(Collected data entries)

►

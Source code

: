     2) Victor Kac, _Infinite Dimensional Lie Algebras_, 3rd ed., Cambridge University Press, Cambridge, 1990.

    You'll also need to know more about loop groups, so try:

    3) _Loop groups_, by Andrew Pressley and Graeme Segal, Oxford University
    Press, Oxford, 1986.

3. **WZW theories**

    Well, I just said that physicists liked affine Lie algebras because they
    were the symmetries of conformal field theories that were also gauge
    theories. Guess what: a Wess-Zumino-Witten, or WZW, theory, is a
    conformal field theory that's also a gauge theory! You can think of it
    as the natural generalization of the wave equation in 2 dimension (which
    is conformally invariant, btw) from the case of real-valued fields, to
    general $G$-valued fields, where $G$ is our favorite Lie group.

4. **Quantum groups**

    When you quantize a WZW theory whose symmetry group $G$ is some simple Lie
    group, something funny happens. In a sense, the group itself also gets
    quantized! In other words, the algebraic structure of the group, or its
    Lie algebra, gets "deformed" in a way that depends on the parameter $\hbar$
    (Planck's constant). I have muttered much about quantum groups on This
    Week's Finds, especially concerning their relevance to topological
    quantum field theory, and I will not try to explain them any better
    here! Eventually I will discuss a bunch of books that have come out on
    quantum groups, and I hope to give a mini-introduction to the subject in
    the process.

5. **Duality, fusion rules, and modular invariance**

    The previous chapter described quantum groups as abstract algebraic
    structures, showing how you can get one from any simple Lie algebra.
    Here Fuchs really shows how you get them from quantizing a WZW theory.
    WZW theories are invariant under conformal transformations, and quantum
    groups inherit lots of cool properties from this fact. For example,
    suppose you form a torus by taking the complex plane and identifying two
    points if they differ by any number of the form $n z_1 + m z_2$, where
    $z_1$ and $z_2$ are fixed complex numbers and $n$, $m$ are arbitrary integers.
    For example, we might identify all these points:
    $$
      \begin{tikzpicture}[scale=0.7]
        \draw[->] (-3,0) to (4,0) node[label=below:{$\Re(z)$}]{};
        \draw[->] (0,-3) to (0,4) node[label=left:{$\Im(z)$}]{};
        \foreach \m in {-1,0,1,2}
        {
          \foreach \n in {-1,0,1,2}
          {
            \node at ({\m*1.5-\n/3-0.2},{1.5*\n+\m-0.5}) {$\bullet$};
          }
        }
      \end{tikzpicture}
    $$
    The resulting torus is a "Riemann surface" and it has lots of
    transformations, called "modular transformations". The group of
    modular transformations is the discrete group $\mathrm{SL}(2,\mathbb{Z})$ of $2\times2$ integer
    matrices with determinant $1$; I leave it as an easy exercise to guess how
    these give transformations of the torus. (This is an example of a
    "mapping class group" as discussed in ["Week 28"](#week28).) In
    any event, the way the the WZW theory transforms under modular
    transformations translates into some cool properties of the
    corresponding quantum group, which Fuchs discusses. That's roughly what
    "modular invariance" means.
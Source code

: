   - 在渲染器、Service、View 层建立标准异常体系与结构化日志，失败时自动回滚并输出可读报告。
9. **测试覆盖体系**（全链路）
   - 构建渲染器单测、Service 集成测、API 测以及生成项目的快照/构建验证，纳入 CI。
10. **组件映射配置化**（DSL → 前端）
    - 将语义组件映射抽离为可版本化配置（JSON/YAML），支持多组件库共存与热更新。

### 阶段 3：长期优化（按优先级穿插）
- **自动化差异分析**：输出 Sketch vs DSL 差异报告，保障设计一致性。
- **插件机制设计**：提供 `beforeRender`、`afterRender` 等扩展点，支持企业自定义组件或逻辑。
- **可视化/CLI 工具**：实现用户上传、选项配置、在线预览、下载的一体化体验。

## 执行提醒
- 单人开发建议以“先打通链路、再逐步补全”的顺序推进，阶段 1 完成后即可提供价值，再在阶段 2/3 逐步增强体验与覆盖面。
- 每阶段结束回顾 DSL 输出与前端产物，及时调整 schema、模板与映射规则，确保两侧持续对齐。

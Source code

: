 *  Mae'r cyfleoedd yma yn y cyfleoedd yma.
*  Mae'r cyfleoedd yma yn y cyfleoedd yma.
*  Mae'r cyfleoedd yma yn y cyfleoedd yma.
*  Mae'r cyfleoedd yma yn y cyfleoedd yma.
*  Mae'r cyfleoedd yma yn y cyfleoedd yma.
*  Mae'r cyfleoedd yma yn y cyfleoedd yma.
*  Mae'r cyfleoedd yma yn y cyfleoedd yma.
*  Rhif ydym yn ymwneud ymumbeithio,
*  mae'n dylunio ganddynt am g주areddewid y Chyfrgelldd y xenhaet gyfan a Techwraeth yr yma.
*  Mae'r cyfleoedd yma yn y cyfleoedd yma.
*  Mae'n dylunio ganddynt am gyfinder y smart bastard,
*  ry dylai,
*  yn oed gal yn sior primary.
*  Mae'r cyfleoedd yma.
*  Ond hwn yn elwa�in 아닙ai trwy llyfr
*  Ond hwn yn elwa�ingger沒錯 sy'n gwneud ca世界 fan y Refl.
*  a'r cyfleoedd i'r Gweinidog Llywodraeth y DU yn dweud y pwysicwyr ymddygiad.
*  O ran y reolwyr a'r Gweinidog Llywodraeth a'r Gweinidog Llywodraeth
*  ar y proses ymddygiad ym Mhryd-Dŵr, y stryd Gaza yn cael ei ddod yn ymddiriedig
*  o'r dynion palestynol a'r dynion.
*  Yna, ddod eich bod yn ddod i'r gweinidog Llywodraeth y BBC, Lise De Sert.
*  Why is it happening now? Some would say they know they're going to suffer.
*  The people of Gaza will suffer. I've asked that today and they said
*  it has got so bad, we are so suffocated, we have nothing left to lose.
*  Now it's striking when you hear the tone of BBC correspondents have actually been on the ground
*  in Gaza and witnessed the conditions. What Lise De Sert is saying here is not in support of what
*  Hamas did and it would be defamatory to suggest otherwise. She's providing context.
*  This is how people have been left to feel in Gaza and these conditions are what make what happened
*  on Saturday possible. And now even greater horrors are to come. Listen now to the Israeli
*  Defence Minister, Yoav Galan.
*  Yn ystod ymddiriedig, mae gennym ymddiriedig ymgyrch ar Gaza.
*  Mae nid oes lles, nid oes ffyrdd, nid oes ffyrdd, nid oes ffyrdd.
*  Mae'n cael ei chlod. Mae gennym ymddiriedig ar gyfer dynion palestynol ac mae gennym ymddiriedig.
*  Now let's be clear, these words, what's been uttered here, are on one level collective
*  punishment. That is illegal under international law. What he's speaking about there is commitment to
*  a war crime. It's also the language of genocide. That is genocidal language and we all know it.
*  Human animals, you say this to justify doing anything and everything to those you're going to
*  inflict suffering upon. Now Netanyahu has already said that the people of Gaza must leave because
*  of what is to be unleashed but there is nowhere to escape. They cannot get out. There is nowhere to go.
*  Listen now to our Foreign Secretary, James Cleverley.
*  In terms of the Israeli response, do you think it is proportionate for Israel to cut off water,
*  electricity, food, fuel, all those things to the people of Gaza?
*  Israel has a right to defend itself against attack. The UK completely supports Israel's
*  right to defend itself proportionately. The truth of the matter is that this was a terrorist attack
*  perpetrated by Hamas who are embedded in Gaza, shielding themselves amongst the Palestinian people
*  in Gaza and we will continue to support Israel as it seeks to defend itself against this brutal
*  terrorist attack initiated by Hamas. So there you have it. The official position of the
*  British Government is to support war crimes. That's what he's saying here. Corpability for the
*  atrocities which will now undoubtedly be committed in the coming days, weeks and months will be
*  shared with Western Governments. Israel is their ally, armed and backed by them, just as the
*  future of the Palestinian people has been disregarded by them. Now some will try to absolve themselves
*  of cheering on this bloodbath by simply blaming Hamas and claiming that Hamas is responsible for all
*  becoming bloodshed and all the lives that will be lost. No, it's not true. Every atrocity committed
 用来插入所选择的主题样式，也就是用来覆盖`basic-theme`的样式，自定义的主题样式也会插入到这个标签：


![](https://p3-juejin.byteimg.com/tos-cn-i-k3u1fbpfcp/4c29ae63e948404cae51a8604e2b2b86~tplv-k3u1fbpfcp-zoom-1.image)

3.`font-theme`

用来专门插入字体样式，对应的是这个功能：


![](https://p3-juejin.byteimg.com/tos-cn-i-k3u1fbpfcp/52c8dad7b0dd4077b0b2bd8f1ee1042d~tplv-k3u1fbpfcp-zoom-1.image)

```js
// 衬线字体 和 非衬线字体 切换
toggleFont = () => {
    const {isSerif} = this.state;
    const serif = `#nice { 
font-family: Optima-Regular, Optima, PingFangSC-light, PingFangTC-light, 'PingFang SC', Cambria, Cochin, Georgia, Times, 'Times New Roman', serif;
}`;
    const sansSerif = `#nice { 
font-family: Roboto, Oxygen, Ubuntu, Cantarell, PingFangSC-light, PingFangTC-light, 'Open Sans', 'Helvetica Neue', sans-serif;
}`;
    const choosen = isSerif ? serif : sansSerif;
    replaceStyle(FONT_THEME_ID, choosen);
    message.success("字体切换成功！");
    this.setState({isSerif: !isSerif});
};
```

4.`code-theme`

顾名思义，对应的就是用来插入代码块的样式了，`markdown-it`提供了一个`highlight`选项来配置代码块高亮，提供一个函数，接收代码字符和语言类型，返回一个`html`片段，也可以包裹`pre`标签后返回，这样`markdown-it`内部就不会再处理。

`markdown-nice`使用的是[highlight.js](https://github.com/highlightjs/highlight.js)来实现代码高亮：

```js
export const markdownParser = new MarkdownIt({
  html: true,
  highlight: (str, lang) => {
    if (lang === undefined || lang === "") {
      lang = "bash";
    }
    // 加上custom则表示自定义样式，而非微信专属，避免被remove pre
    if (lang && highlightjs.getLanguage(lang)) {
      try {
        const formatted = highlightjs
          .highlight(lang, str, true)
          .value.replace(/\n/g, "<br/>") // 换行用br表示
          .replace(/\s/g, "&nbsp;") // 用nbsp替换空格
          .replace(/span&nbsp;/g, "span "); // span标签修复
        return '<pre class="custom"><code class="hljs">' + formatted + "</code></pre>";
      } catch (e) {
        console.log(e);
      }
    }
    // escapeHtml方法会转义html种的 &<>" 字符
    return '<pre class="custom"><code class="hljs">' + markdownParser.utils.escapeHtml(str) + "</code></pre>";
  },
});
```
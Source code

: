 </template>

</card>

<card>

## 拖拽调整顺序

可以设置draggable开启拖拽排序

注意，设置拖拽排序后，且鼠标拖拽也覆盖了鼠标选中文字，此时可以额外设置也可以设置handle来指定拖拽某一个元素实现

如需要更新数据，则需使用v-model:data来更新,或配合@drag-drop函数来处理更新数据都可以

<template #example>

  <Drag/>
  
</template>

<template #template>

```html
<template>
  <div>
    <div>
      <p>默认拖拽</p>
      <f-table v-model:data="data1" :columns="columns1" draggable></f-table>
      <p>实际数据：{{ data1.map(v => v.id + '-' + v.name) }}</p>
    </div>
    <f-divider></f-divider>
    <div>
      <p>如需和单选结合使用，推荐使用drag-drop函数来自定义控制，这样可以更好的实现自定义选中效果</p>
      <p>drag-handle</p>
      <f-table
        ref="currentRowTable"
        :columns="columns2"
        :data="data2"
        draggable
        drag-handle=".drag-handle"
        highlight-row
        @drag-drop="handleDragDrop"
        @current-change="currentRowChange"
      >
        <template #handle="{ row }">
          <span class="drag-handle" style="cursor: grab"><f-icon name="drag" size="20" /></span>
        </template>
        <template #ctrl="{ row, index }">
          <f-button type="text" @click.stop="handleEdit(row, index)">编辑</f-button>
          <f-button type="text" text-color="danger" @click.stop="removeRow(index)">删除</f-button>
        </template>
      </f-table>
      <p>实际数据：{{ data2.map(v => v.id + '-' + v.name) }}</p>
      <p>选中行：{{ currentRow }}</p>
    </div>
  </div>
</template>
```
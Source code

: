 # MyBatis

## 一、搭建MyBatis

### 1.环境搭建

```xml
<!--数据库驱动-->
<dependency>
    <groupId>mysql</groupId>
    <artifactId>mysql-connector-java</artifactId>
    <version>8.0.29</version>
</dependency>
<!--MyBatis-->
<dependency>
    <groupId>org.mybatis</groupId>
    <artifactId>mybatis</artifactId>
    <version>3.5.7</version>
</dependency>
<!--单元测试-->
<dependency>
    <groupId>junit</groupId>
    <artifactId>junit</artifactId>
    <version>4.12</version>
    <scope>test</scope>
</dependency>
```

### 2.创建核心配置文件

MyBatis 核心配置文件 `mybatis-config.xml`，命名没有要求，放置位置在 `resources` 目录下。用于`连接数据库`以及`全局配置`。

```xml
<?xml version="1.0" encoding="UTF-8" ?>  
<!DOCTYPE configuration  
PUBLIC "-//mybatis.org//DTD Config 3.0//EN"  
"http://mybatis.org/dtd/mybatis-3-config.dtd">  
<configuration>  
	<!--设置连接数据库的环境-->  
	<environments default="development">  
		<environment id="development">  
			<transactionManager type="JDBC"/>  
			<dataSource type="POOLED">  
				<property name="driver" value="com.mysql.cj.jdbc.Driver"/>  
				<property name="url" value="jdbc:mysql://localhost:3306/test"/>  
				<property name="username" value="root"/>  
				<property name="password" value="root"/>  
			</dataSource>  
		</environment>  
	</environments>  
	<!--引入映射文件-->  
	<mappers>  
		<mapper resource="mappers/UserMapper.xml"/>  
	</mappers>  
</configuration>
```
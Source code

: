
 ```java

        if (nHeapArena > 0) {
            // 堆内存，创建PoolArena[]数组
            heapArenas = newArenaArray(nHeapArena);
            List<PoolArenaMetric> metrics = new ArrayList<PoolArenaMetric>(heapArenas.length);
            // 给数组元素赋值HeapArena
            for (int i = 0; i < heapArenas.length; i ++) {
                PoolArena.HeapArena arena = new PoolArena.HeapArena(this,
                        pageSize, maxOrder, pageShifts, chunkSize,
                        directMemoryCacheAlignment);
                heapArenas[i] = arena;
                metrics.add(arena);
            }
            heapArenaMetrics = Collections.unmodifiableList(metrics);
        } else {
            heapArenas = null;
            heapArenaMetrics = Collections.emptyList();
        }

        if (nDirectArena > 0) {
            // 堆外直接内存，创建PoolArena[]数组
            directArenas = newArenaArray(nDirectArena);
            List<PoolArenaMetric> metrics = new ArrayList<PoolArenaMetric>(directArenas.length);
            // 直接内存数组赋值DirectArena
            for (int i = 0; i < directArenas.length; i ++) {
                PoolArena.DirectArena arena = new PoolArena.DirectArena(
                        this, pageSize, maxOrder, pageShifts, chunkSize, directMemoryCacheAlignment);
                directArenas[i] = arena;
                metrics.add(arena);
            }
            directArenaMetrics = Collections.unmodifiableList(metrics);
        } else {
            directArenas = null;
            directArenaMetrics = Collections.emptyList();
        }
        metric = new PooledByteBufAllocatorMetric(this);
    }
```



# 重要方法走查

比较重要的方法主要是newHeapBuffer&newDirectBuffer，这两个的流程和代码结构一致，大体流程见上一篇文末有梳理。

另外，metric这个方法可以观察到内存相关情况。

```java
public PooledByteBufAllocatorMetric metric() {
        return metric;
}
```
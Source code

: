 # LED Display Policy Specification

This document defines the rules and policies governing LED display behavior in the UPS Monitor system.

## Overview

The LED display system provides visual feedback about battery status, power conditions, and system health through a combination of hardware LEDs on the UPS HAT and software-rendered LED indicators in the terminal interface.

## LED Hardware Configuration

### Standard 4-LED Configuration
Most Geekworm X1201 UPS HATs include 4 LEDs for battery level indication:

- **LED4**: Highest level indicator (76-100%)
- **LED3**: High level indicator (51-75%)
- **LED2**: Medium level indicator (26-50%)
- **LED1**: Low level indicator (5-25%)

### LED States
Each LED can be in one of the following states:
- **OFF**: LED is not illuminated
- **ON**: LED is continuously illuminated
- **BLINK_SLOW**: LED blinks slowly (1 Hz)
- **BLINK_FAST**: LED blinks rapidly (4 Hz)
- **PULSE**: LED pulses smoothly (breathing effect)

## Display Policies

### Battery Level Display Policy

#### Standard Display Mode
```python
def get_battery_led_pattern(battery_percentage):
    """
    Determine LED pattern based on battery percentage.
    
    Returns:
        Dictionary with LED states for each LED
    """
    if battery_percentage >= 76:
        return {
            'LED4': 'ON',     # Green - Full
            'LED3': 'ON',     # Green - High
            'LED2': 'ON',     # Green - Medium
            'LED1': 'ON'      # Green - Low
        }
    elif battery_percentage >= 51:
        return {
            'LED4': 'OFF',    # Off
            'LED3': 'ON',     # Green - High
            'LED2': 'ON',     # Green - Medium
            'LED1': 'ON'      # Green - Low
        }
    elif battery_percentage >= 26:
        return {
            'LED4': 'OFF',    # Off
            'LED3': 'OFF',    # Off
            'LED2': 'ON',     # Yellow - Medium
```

◄

== Problem ==
For the data above, state how many of its lines contain the word "Hamas", giving no other text.

== The answer ==
4